### WHAT IS REQUIRED:
For the entries that follow, state how many lines include the word "given", giving the number and nothing else.

START DATASET ENTRIES

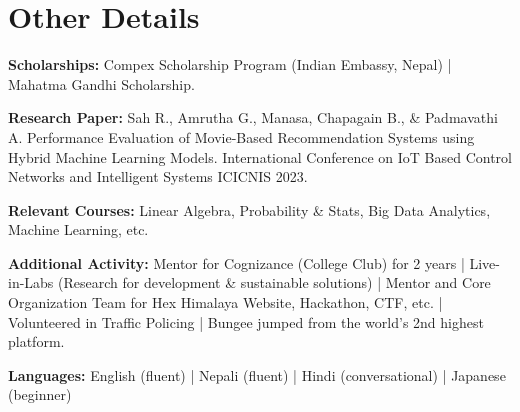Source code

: \documentclass[a4paper,11pt]{article}
\begin{document}
\section{Other Details}
\begin{itemize}[leftmargin=0.15in, label={}]
	\setlength\itemsep{-2pt}
	\small{
		\item{
		      \textbf{Scholarships:}{ Compex Scholarship Program (Indian Embassy, Nepal) | Mahatma Gandhi Scholarship.} \\
		}
		
		\item{
		      \textbf{Research Paper:}{ Sah R., Amrutha G., Manasa, Chapagain B., \& Padmavathi A. Performance Evaluation of Movie-Based Recommendation Systems using Hybrid Machine Learning Models. International Conference on IoT Based Control Networks and Intelligent Systems ICICNIS 2023.
		      	} \\
		}
				
		\item{
		      \textbf{Relevant Courses:}{ Linear Algebra, Probability \& Stats, Big Data Analytics, Machine Learning, etc.} \\
		}
		\item{
		      \textbf{Additional Activity:}{ Mentor for Cognizance (College Club) for 2 years | Live-in-Labs (Research for development \& sustainable solutions) | Mentor and Core Organization Team for Hex Himalaya Website, Hackathon, CTF, etc.} | Volunteered in Traffic Policing |  Bungee jumped from the world's 2nd highest platform. \\
		}
		
		\item{
		      \textbf{Languages:}{ English (fluent) | Nepali (fluent) | Hindi (conversational) | Japanese (beginner)}
		}
		 
	}
\end{itemize}

\end{document}
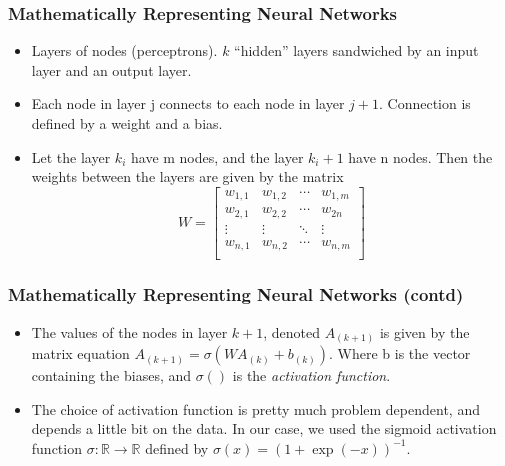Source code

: \documentclass{beamer}
\begin{document}
\begin{frame}
    \frametitle{Mathematically Representing Neural Networks}
    \begin{itemize}
    \pause
    \item Layers of nodes (perceptrons). $k$ ``hidden'' layers sandwiched by an input layer and an output layer. \\
    \pause
    \item Each node in layer j connects to each node in layer $j+1$. Connection is defined by a weight and a bias.  \\
    \pause
    \item Let the layer $k_i$ have m nodes, and the layer $k_i+1$ have n nodes. Then the weights between the layers are given by the matrix
    \pause
    \begin{equation}
        W =
        \left[ {\begin{array}{cccc}
          w_{1,1} & w_{1,2} & \cdots & w_{1,m}\\
          w_{2,1} & w_{2,2} & \cdots & w_{2n}\\
          \vdots & \vdots & \ddots & \vdots\\
          w_{n,1} & w_{n,2} & \cdots & w_{n,m}\\
        \end{array} } \right]
        \label{weights1}
    \end{equation}
\end{itemize}
\end{frame}
    

\begin{frame}
    \frametitle{Mathematically Representing Neural Networks (contd)}
    \begin{itemize} 
    \item The values of the nodes in layer $k+1$, denoted $A_{(k+1)}$ is given by the matrix equation $A_{(k+1)} = \sigma(WA_{(k)}+b_{(k)})$. Where
        b is the vector containing the biases, and $\sigma()$ is the \textit{activation function}.
    \pause
\item The choice of activation function is pretty much problem dependent, and depends a little bit on the data. In our case, we used the sigmoid activation function $\sigma : \mathbb{R} \rightarrow \mathbb{R}$ defined by  $\sigma(x) = (1+\exp(-x))^{-1}$.
    \end{itemize}
\end{frame}
\end{document}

END DATASET ENTRIES

### SOLUTION TO THIS PROBLEM:
2